#### Dataset records ####
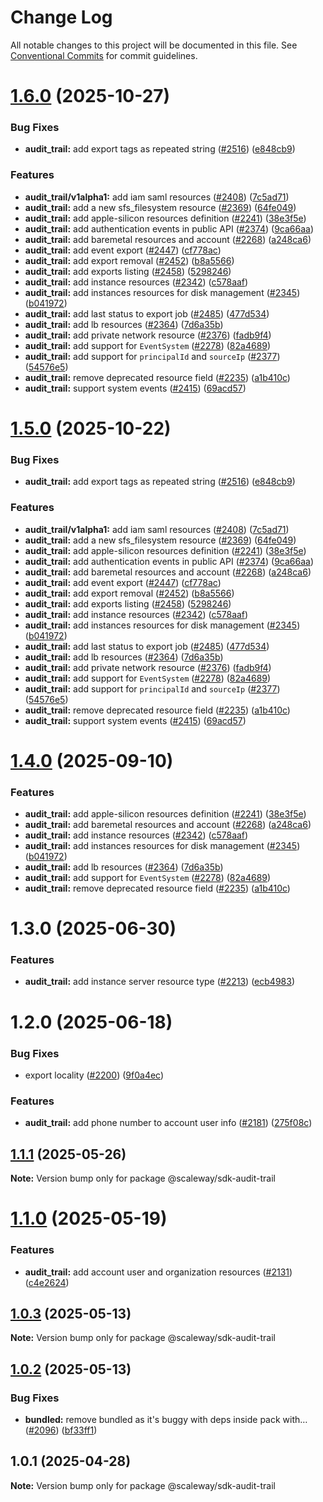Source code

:# Change Log

All notable changes to this project will be documented in this file.
See [Conventional Commits](https://conventionalcommits.org) for commit guidelines.

# [1.6.0](https://github.com/scaleway/scaleway-sdk-js/compare/@scaleway/sdk-audit-trail@1.3.0...@scaleway/sdk-audit-trail@1.6.0) (2025-10-27)

### Bug Fixes

- **audit_trail:** add export tags as repeated string ([#2516](https://github.com/scaleway/scaleway-sdk-js/issues/2516)) ([e848cb9](https://github.com/scaleway/scaleway-sdk-js/commit/e848cb934c4fc188b0bd2e49f95a8728f99b9523))

### Features

- **audit_trail/v1alpha1:** add iam saml resources ([#2408](https://github.com/scaleway/scaleway-sdk-js/issues/2408)) ([7c5ad71](https://github.com/scaleway/scaleway-sdk-js/commit/7c5ad71f8ce9d9397be41a7e4d2817cca37e0000))
- **audit_trail:** add a new sfs_filesystem resource ([#2369](https://github.com/scaleway/scaleway-sdk-js/issues/2369)) ([64fe049](https://github.com/scaleway/scaleway-sdk-js/commit/64fe04902f1d4b18da7584017e24098216e336bc))
- **audit_trail:** add apple-silicon resources definition ([#2241](https://github.com/scaleway/scaleway-sdk-js/issues/2241)) ([38e3f5e](https://github.com/scaleway/scaleway-sdk-js/commit/38e3f5eb1aaf818a025ecea2e97acc090ae270e7))
- **audit_trail:** add authentication events in public API ([#2374](https://github.com/scaleway/scaleway-sdk-js/issues/2374)) ([9ca66aa](https://github.com/scaleway/scaleway-sdk-js/commit/9ca66aa435e2bdfdd8e1dffd78a90e44d140a343))
- **audit_trail:** add baremetal resources and account ([#2268](https://github.com/scaleway/scaleway-sdk-js/issues/2268)) ([a248ca6](https://github.com/scaleway/scaleway-sdk-js/commit/a248ca6304d5c17b482363f0fb78e17614f040b0))
- **audit_trail:** add event export ([#2447](https://github.com/scaleway/scaleway-sdk-js/issues/2447)) ([cf778ac](https://github.com/scaleway/scaleway-sdk-js/commit/cf778ac91a6518317c9ab26b4aa3652bb7b5b862))
- **audit_trail:** add export removal ([#2452](https://github.com/scaleway/scaleway-sdk-js/issues/2452)) ([b8a5566](https://github.com/scaleway/scaleway-sdk-js/commit/b8a556622add2292a729e5c952bd1bce236040dd))
- **audit_trail:** add exports listing ([#2458](https://github.com/scaleway/scaleway-sdk-js/issues/2458)) ([5298246](https://github.com/scaleway/scaleway-sdk-js/commit/52982461f6535ec6fe313418b118bfe142339aed))
- **audit_trail:** add instance resources ([#2342](https://github.com/scaleway/scaleway-sdk-js/issues/2342)) ([c578aaf](https://github.com/scaleway/scaleway-sdk-js/commit/c578aaf98753b79035e250e69ca75b888272744b))
- **audit_trail:** add instances resources for disk management ([#2345](https://github.com/scaleway/scaleway-sdk-js/issues/2345)) ([b041972](https://github.com/scaleway/scaleway-sdk-js/commit/b041972a164d60ecc049dc4ca858911db908403b))
- **audit_trail:** add last status to export job ([#2485](https://github.com/scaleway/scaleway-sdk-js/issues/2485)) ([477d534](https://github.com/scaleway/scaleway-sdk-js/commit/477d53433e213cfb9e9284950c66bb7f6ec7ed05))
- **audit_trail:** add lb resources ([#2364](https://github.com/scaleway/scaleway-sdk-js/issues/2364)) ([7d6a35b](https://github.com/scaleway/scaleway-sdk-js/commit/7d6a35b04a6b6ee86bf6f4de5e2d667f12faa963))
- **audit_trail:** add private network resource ([#2376](https://github.com/scaleway/scaleway-sdk-js/issues/2376)) ([fadb9f4](https://github.com/scaleway/scaleway-sdk-js/commit/fadb9f4030d7ecace6cd6c100e6990808a0862a7))
- **audit_trail:** add support for `EventSystem` ([#2278](https://github.com/scaleway/scaleway-sdk-js/issues/2278)) ([82a4689](https://github.com/scaleway/scaleway-sdk-js/commit/82a4689d7648bd5e70c8533caa572bea503fe534))
- **audit_trail:** add support for `principalId` and `sourceIp` ([#2377](https://github.com/scaleway/scaleway-sdk-js/issues/2377)) ([54576e5](https://github.com/scaleway/scaleway-sdk-js/commit/54576e591e0bdda764eadf92c03f0d41754299ff))
- **audit_trail:** remove deprecated resource field ([#2235](https://github.com/scaleway/scaleway-sdk-js/issues/2235)) ([a1b410c](https://github.com/scaleway/scaleway-sdk-js/commit/a1b410c395622727b2cb6a42d17c97698d45db98))
- **audit_trail:** support system events ([#2415](https://github.com/scaleway/scaleway-sdk-js/issues/2415)) ([69acd57](https://github.com/scaleway/scaleway-sdk-js/commit/69acd57ead0af6746b03722cb457f723f0e7ddf2))

# [1.5.0](https://github.com/scaleway/scaleway-sdk-js/compare/@scaleway/sdk-audit-trail@1.3.0...@scaleway/sdk-audit-trail@1.5.0) (2025-10-22)

### Bug Fixes

- **audit_trail:** add export tags as repeated string ([#2516](https://github.com/scaleway/scaleway-sdk-js/issues/2516)) ([e848cb9](https://github.com/scaleway/scaleway-sdk-js/commit/e848cb934c4fc188b0bd2e49f95a8728f99b9523))

### Features

- **audit_trail/v1alpha1:** add iam saml resources ([#2408](https://github.com/scaleway/scaleway-sdk-js/issues/2408)) ([7c5ad71](https://github.com/scaleway/scaleway-sdk-js/commit/7c5ad71f8ce9d9397be41a7e4d2817cca37e0000))
- **audit_trail:** add a new sfs_filesystem resource ([#2369](https://github.com/scaleway/scaleway-sdk-js/issues/2369)) ([64fe049](https://github.com/scaleway/scaleway-sdk-js/commit/64fe04902f1d4b18da7584017e24098216e336bc))
- **audit_trail:** add apple-silicon resources definition ([#2241](https://github.com/scaleway/scaleway-sdk-js/issues/2241)) ([38e3f5e](https://github.com/scaleway/scaleway-sdk-js/commit/38e3f5eb1aaf818a025ecea2e97acc090ae270e7))
- **audit_trail:** add authentication events in public API ([#2374](https://github.com/scaleway/scaleway-sdk-js/issues/2374)) ([9ca66aa](https://github.com/scaleway/scaleway-sdk-js/commit/9ca66aa435e2bdfdd8e1dffd78a90e44d140a343))
- **audit_trail:** add baremetal resources and account ([#2268](https://github.com/scaleway/scaleway-sdk-js/issues/2268)) ([a248ca6](https://github.com/scaleway/scaleway-sdk-js/commit/a248ca6304d5c17b482363f0fb78e17614f040b0))
- **audit_trail:** add event export ([#2447](https://github.com/scaleway/scaleway-sdk-js/issues/2447)) ([cf778ac](https://github.com/scaleway/scaleway-sdk-js/commit/cf778ac91a6518317c9ab26b4aa3652bb7b5b862))
- **audit_trail:** add export removal ([#2452](https://github.com/scaleway/scaleway-sdk-js/issues/2452)) ([b8a5566](https://github.com/scaleway/scaleway-sdk-js/commit/b8a556622add2292a729e5c952bd1bce236040dd))
- **audit_trail:** add exports listing ([#2458](https://github.com/scaleway/scaleway-sdk-js/issues/2458)) ([5298246](https://github.com/scaleway/scaleway-sdk-js/commit/52982461f6535ec6fe313418b118bfe142339aed))
- **audit_trail:** add instance resources ([#2342](https://github.com/scaleway/scaleway-sdk-js/issues/2342)) ([c578aaf](https://github.com/scaleway/scaleway-sdk-js/commit/c578aaf98753b79035e250e69ca75b888272744b))
- **audit_trail:** add instances resources for disk management ([#2345](https://github.com/scaleway/scaleway-sdk-js/issues/2345)) ([b041972](https://github.com/scaleway/scaleway-sdk-js/commit/b041972a164d60ecc049dc4ca858911db908403b))
- **audit_trail:** add last status to export job ([#2485](https://github.com/scaleway/scaleway-sdk-js/issues/2485)) ([477d534](https://github.com/scaleway/scaleway-sdk-js/commit/477d53433e213cfb9e9284950c66bb7f6ec7ed05))
- **audit_trail:** add lb resources ([#2364](https://github.com/scaleway/scaleway-sdk-js/issues/2364)) ([7d6a35b](https://github.com/scaleway/scaleway-sdk-js/commit/7d6a35b04a6b6ee86bf6f4de5e2d667f12faa963))
- **audit_trail:** add private network resource ([#2376](https://github.com/scaleway/scaleway-sdk-js/issues/2376)) ([fadb9f4](https://github.com/scaleway/scaleway-sdk-js/commit/fadb9f4030d7ecace6cd6c100e6990808a0862a7))
- **audit_trail:** add support for `EventSystem` ([#2278](https://github.com/scaleway/scaleway-sdk-js/issues/2278)) ([82a4689](https://github.com/scaleway/scaleway-sdk-js/commit/82a4689d7648bd5e70c8533caa572bea503fe534))
- **audit_trail:** add support for `principalId` and `sourceIp` ([#2377](https://github.com/scaleway/scaleway-sdk-js/issues/2377)) ([54576e5](https://github.com/scaleway/scaleway-sdk-js/commit/54576e591e0bdda764eadf92c03f0d41754299ff))
- **audit_trail:** remove deprecated resource field ([#2235](https://github.com/scaleway/scaleway-sdk-js/issues/2235)) ([a1b410c](https://github.com/scaleway/scaleway-sdk-js/commit/a1b410c395622727b2cb6a42d17c97698d45db98))
- **audit_trail:** support system events ([#2415](https://github.com/scaleway/scaleway-sdk-js/issues/2415)) ([69acd57](https://github.com/scaleway/scaleway-sdk-js/commit/69acd57ead0af6746b03722cb457f723f0e7ddf2))

# [1.4.0](https://github.com/scaleway/scaleway-sdk-js/compare/@scaleway/sdk-audit-trail@1.3.0...@scaleway/sdk-audit-trail@1.4.0) (2025-09-10)

### Features

- **audit_trail:** add apple-silicon resources definition ([#2241](https://github.com/scaleway/scaleway-sdk-js/issues/2241)) ([38e3f5e](https://github.com/scaleway/scaleway-sdk-js/commit/38e3f5eb1aaf818a025ecea2e97acc090ae270e7))
- **audit_trail:** add baremetal resources and account ([#2268](https://github.com/scaleway/scaleway-sdk-js/issues/2268)) ([a248ca6](https://github.com/scaleway/scaleway-sdk-js/commit/a248ca6304d5c17b482363f0fb78e17614f040b0))
- **audit_trail:** add instance resources ([#2342](https://github.com/scaleway/scaleway-sdk-js/issues/2342)) ([c578aaf](https://github.com/scaleway/scaleway-sdk-js/commit/c578aaf98753b79035e250e69ca75b888272744b))
- **audit_trail:** add instances resources for disk management ([#2345](https://github.com/scaleway/scaleway-sdk-js/issues/2345)) ([b041972](https://github.com/scaleway/scaleway-sdk-js/commit/b041972a164d60ecc049dc4ca858911db908403b))
- **audit_trail:** add lb resources ([#2364](https://github.com/scaleway/scaleway-sdk-js/issues/2364)) ([7d6a35b](https://github.com/scaleway/scaleway-sdk-js/commit/7d6a35b04a6b6ee86bf6f4de5e2d667f12faa963))
- **audit_trail:** add support for `EventSystem` ([#2278](https://github.com/scaleway/scaleway-sdk-js/issues/2278)) ([82a4689](https://github.com/scaleway/scaleway-sdk-js/commit/82a4689d7648bd5e70c8533caa572bea503fe534))
- **audit_trail:** remove deprecated resource field ([#2235](https://github.com/scaleway/scaleway-sdk-js/issues/2235)) ([a1b410c](https://github.com/scaleway/scaleway-sdk-js/commit/a1b410c395622727b2cb6a42d17c97698d45db98))

# 1.3.0 (2025-06-30)

### Features

- **audit_trail:** add instance server resource type ([#2213](https://github.com/scaleway/scaleway-sdk-js/issues/2213)) ([ecb4983](https://github.com/scaleway/scaleway-sdk-js/commit/ecb4983fd015a05fb9a834f34bcb4c0facfbac87))

# 1.2.0 (2025-06-18)

### Bug Fixes

- export locality ([#2200](https://github.com/scaleway/scaleway-sdk-js/issues/2200)) ([9f0a4ec](https://github.com/scaleway/scaleway-sdk-js/commit/9f0a4ec19e377cd90c5829604467c09a2088a38c))

### Features

- **audit_trail:** add phone number to account user info ([#2181](https://github.com/scaleway/scaleway-sdk-js/issues/2181)) ([275f08c](https://github.com/scaleway/scaleway-sdk-js/commit/275f08c28ae27804cde23eb8fb85caa2ab5f696f))

## [1.1.1](https://github.com/scaleway/scaleway-sdk-js/compare/@scaleway/sdk-audit-trail@1.1.0...@scaleway/sdk-audit-trail@1.1.1) (2025-05-26)

**Note:** Version bump only for package @scaleway/sdk-audit-trail

# [1.1.0](https://github.com/scaleway/scaleway-sdk-js/compare/@scaleway/sdk-audit-trail@1.0.3...@scaleway/sdk-audit-trail@1.1.0) (2025-05-19)

### Features

- **audit_trail:** add account user and organization resources ([#2131](https://github.com/scaleway/scaleway-sdk-js/issues/2131)) ([c4e2624](https://github.com/scaleway/scaleway-sdk-js/commit/c4e2624931c2c2296dd98c6a715dd3911d854e16))

## [1.0.3](https://github.com/scaleway/scaleway-sdk-js/compare/@scaleway/sdk-audit-trail@1.0.2...@scaleway/sdk-audit-trail@1.0.3) (2025-05-13)

**Note:** Version bump only for package @scaleway/sdk-audit-trail

## [1.0.2](https://github.com/scaleway/scaleway-sdk-js/compare/@scaleway/sdk-audit-trail@1.0.1...@scaleway/sdk-audit-trail@1.0.2) (2025-05-13)

### Bug Fixes

- **bundled:** remove bundled as it's buggy with deps inside pack with… ([#2096](https://github.com/scaleway/scaleway-sdk-js/issues/2096)) ([bf33ff1](https://github.com/scaleway/scaleway-sdk-js/commit/bf33ff1f9cdd951add94817dac27239c86ef5437))

## 1.0.1 (2025-04-28)

**Note:** Version bump only for package @scaleway/sdk-audit-trail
####
*What you should do*
From the line that holds "# 1.2.0 (2025-06-18)" to the last line of the records above, print each line exactly. Add nothing else.

*Task answer*
# 1.2.0 (2025-06-18)

### Bug Fixes

- export locality ([#2200](https://github.com/scaleway/scaleway-sdk-js/issues/2200)) ([9f0a4ec](https://github.com/scaleway/scaleway-sdk-js/commit/9f0a4ec19e377cd90c5829604467c09a2088a38c))

### Features

- **audit_trail:** add phone number to account user info ([#2181](https://github.com/scaleway/scaleway-sdk-js/issues/2181)) ([275f08c](https://github.com/scaleway/scaleway-sdk-js/commit/275f08c28ae27804cde23eb8fb85caa2ab5f696f))

## [1.1.1](https://github.com/scaleway/scaleway-sdk-js/compare/@scaleway/sdk-audit-trail@1.1.0...@scaleway/sdk-audit-trail@1.1.1) (2025-05-26)

**Note:** Version bump only for package @scaleway/sdk-audit-trail

# [1.1.0](https://github.com/scaleway/scaleway-sdk-js/compare/@scaleway/sdk-audit-trail@1.0.3...@scaleway/sdk-audit-trail@1.1.0) (2025-05-19)

### Features

- **audit_trail:** add account user and organization resources ([#2131](https://github.com/scaleway/scaleway-sdk-js/issues/2131)) ([c4e2624](https://github.com/scaleway/scaleway-sdk-js/commit/c4e2624931c2c2296dd98c6a715dd3911d854e16))

## [1.0.3](https://github.com/scaleway/scaleway-sdk-js/compare/@scaleway/sdk-audit-trail@1.0.2...@scaleway/sdk-audit-trail@1.0.3) (2025-05-13)

**Note:** Version bump only for package @scaleway/sdk-audit-trail

## [1.0.2](https://github.com/scaleway/scaleway-sdk-js/compare/@scaleway/sdk-audit-trail@1.0.1...@scaleway/sdk-audit-trail@1.0.2) (2025-05-13)

### Bug Fixes

- **bundled:** remove bundled as it's buggy with deps inside pack with… ([#2096](https://github.com/scaleway/scaleway-sdk-js/issues/2096)) ([bf33ff1](https://github.com/scaleway/scaleway-sdk-js/commit/bf33ff1f9cdd951add94817dac27239c86ef5437))

## 1.0.1 (2025-04-28)

**Note:** Version bump only for package @scaleway/sdk-audit-trail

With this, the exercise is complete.